Work request.
What lines of the data below hold "properties"? Show them.

Recorded data
--------

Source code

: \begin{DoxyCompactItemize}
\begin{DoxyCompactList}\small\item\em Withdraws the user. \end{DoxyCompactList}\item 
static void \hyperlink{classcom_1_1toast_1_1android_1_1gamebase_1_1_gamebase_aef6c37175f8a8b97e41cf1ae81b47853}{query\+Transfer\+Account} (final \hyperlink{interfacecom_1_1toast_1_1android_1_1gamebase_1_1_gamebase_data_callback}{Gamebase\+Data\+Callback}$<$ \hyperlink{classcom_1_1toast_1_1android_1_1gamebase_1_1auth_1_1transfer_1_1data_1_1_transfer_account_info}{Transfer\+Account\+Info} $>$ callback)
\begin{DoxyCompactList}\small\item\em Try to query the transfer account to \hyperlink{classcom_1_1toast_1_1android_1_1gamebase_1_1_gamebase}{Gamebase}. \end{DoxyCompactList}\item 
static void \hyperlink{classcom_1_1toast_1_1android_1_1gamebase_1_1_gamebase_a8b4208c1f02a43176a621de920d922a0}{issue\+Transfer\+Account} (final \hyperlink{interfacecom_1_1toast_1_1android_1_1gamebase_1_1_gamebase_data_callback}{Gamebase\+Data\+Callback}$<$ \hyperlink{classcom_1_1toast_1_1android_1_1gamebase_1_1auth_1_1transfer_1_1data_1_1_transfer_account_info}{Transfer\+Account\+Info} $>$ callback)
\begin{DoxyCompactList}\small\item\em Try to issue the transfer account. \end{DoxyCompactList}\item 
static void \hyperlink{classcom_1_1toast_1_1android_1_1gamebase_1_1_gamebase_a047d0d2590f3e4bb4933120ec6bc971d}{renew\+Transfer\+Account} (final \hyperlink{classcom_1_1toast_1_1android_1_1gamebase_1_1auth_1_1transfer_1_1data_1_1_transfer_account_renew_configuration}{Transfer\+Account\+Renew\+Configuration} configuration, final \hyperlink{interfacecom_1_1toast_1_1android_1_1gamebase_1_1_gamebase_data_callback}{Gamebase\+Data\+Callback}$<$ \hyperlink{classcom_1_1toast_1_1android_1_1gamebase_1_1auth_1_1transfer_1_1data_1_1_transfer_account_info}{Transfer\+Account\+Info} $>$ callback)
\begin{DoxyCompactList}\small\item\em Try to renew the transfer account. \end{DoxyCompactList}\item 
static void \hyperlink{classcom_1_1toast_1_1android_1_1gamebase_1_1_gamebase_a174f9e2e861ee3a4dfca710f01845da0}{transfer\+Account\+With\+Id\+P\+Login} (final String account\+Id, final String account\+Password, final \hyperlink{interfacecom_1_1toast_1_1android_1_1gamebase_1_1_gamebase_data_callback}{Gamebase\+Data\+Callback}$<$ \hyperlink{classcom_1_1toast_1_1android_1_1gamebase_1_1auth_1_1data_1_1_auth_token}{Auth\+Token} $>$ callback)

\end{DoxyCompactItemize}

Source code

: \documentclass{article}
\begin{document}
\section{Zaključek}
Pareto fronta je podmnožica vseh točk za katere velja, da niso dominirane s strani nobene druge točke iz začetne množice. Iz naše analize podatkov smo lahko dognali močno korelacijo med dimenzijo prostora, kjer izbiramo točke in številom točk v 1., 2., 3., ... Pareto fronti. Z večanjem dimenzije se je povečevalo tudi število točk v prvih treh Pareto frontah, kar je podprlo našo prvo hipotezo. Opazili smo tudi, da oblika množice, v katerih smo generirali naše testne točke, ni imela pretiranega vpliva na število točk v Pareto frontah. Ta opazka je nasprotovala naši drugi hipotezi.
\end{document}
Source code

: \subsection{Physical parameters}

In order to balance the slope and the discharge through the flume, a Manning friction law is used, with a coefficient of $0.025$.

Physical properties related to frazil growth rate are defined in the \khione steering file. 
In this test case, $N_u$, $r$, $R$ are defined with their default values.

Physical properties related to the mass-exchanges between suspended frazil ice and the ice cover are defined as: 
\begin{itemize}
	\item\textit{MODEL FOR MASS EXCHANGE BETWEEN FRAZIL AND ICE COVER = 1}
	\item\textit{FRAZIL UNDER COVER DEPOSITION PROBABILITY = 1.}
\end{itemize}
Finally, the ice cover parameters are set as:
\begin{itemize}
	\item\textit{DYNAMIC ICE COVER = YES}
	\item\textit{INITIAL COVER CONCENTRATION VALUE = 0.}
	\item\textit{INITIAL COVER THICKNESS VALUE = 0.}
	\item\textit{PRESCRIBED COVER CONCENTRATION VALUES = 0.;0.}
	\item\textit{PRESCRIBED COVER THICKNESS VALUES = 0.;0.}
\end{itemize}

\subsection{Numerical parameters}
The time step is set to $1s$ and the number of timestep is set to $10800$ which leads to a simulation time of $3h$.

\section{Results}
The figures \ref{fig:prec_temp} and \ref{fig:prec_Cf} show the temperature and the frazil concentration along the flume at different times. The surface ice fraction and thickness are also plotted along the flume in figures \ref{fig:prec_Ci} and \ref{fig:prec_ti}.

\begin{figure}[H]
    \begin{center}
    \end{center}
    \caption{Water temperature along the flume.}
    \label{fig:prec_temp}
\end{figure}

--------

Response to the exercise.
Physical properties related to frazil growth rate are defined in the \khione steering file. 
Physical properties related to the mass-exchanges between suspended frazil ice and the ice cover are defined as: 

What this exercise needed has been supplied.